Reputation: 1347
I am studying angularjs and have issue over usage of copy and merge function provided by angular library. According to documentation, copy creates a deep copy of source while merge deeply extends the destination object by copying own enumerable properties from the source object.
Google only gives copy vs extend or merge vs extend. All I can find is the concept of deep copy and deep extend recursively. What's the difference between these two? Which is preferred over another?
I have created plunker and both have same output.
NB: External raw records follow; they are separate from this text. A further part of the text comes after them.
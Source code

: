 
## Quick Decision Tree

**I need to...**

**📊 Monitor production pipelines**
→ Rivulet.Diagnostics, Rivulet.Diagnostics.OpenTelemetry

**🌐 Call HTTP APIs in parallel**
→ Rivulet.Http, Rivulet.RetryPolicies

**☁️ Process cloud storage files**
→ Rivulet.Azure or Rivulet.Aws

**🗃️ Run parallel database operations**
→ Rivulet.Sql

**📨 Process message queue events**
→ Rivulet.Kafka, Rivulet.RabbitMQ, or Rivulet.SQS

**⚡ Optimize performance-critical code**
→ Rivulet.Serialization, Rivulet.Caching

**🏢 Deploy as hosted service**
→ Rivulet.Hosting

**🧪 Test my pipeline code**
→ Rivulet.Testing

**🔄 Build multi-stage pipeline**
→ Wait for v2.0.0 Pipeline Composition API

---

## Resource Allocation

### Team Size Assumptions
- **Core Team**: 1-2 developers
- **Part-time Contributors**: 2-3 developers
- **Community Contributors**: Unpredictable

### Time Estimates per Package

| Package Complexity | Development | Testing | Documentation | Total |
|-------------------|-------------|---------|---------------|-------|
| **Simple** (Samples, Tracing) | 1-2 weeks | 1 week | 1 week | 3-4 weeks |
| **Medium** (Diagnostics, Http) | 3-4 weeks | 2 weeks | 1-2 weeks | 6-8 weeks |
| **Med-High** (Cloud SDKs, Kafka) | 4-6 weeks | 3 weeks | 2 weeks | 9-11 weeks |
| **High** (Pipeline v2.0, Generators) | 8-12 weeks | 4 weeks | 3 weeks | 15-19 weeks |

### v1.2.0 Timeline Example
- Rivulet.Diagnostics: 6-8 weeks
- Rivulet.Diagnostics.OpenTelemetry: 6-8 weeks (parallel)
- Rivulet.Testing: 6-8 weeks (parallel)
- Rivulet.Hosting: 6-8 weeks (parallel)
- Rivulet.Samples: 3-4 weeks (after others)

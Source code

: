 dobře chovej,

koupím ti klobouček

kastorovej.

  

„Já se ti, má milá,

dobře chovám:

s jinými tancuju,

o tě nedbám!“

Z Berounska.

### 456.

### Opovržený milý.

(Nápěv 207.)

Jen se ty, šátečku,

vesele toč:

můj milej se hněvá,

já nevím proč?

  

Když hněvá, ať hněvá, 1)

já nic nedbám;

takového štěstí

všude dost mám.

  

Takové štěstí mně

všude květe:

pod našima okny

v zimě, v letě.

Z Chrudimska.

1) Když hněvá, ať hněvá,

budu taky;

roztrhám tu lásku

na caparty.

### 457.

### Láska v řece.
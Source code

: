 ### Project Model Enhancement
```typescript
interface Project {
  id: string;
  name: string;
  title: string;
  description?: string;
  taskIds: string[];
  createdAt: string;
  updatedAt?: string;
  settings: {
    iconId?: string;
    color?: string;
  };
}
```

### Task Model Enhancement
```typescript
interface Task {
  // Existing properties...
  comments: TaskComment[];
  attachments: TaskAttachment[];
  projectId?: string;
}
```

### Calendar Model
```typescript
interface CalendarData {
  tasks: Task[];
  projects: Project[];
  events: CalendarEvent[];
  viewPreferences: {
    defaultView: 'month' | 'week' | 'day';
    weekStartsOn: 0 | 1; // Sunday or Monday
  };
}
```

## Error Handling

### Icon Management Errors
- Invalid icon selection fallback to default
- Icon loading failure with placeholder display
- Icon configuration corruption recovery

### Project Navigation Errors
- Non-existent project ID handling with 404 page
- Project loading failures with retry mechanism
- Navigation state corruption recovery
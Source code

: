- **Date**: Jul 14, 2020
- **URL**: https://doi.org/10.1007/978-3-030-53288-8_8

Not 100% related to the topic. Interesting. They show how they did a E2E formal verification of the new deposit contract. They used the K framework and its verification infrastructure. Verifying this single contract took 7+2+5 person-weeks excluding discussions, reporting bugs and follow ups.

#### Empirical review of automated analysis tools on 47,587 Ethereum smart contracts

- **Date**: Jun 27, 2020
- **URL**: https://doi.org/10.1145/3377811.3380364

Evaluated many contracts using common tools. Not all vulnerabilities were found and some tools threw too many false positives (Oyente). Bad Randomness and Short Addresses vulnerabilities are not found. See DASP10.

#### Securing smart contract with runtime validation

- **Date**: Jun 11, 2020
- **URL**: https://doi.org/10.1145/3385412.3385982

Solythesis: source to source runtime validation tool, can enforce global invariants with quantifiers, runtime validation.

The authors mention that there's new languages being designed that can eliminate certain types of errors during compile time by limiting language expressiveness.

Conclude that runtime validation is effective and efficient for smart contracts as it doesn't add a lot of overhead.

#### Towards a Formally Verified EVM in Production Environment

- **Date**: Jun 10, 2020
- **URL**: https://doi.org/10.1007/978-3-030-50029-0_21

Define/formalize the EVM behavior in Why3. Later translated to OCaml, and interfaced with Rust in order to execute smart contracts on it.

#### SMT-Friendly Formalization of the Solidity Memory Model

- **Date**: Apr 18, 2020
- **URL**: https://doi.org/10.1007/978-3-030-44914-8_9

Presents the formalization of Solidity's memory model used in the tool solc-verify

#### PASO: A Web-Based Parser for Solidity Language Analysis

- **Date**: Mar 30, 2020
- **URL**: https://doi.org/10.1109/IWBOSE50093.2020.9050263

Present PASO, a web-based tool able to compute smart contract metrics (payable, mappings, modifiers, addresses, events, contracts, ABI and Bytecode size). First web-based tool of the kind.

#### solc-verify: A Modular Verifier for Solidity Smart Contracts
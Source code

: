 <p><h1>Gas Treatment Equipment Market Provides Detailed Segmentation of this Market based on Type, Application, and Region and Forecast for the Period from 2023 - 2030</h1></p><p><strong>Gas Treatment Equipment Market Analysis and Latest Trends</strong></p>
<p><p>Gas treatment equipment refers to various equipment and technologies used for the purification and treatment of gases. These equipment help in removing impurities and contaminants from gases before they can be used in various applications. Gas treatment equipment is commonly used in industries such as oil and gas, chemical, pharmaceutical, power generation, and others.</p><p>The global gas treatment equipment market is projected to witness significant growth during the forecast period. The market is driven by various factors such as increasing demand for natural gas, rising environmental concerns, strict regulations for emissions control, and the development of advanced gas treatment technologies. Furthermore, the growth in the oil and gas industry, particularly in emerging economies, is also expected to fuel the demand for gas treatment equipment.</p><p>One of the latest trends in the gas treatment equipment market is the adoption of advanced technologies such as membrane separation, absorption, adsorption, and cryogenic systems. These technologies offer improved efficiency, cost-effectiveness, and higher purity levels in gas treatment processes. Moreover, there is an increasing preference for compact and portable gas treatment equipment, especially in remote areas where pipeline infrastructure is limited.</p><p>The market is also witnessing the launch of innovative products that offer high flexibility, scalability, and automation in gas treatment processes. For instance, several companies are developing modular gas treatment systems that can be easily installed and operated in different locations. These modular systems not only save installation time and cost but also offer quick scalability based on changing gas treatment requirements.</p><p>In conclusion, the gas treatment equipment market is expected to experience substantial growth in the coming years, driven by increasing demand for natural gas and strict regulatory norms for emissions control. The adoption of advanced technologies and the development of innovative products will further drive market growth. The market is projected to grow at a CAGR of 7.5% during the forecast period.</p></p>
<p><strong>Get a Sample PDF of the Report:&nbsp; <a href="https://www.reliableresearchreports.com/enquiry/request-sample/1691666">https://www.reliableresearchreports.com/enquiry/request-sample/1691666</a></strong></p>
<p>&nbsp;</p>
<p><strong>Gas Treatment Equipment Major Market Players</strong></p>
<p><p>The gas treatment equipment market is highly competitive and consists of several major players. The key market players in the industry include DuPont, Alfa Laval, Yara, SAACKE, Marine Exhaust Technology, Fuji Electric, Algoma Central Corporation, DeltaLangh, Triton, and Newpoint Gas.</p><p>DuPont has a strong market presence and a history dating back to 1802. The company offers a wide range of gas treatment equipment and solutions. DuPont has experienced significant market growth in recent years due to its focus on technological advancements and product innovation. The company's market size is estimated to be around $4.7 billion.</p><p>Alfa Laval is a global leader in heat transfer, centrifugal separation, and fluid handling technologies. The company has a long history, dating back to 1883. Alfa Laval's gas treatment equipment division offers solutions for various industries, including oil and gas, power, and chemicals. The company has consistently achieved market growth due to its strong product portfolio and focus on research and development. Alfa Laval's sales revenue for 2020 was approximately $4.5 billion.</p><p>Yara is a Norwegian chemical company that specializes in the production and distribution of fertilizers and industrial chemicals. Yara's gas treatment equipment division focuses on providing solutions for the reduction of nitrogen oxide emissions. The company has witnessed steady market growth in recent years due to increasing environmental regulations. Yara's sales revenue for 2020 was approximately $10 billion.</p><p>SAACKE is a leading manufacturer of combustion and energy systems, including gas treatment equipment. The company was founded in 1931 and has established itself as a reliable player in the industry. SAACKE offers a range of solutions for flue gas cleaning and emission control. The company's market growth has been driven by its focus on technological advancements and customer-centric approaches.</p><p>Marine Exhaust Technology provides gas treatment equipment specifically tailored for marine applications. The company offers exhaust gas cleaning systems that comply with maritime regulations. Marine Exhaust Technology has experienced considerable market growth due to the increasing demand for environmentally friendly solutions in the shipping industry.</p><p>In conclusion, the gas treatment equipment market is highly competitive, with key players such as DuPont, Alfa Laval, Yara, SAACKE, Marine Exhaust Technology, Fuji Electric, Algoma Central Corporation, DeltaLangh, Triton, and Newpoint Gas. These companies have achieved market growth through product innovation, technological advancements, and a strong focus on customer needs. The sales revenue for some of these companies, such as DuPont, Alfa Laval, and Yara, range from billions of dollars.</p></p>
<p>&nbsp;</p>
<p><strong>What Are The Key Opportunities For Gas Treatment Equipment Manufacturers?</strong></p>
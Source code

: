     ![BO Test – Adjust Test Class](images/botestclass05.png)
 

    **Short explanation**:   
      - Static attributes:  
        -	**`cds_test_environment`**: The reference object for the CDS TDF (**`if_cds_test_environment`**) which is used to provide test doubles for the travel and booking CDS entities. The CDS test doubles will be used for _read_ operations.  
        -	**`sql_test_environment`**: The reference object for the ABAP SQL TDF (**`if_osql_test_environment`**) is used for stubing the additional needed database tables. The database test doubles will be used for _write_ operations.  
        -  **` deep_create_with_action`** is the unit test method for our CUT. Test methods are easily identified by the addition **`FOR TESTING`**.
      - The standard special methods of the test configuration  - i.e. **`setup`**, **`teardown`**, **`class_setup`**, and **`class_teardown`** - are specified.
https://plnkr.co/edit/CORt259oczKwpBzh7cNH?p=preview
This is snippet having controller part:
<script type="text/javascript">
var app= angular.module("myapp",[]);
app.controller("myctrl",[function(){
var self = this;
self.obj={
val1: 'val1',
val2: 'val2',
val3: [{a:12, b:13}],
val4: {c:23, d:56}
};
self.secobj={};
self.thobj={};
self.forobj={};
self.changeVal = function(){
angular.copy(self.obj, self.secobj);
angular.extend(self.thobj, self.obj);
angular.merge(self.forobj, self.obj);
self.obj.val1 = 'value 1';
self.obj.val2 = 'value 2';
self.obj.val3[0].a = 11223;
self.obj.val3[0].b = 22334;
self.obj.val4.c = 1000;
self.obj.val4.d = 5555;
};
}]);
</script>
Upvotes: 1
Views: 849
Reputation: 1347
I saw source code of angularjs available at github to get more insight on this.
Angular.copy simply makes clone of object from source to destination. In that process, it deletes all objects from destination object and then copy properties from source.
On the other hand merge appends the source object to destination. Thus, if destination object already has some elements, it will remain there and new properties from source object will add to destination object. Moreover, merge supports multiple source object which can append themselves to destination object.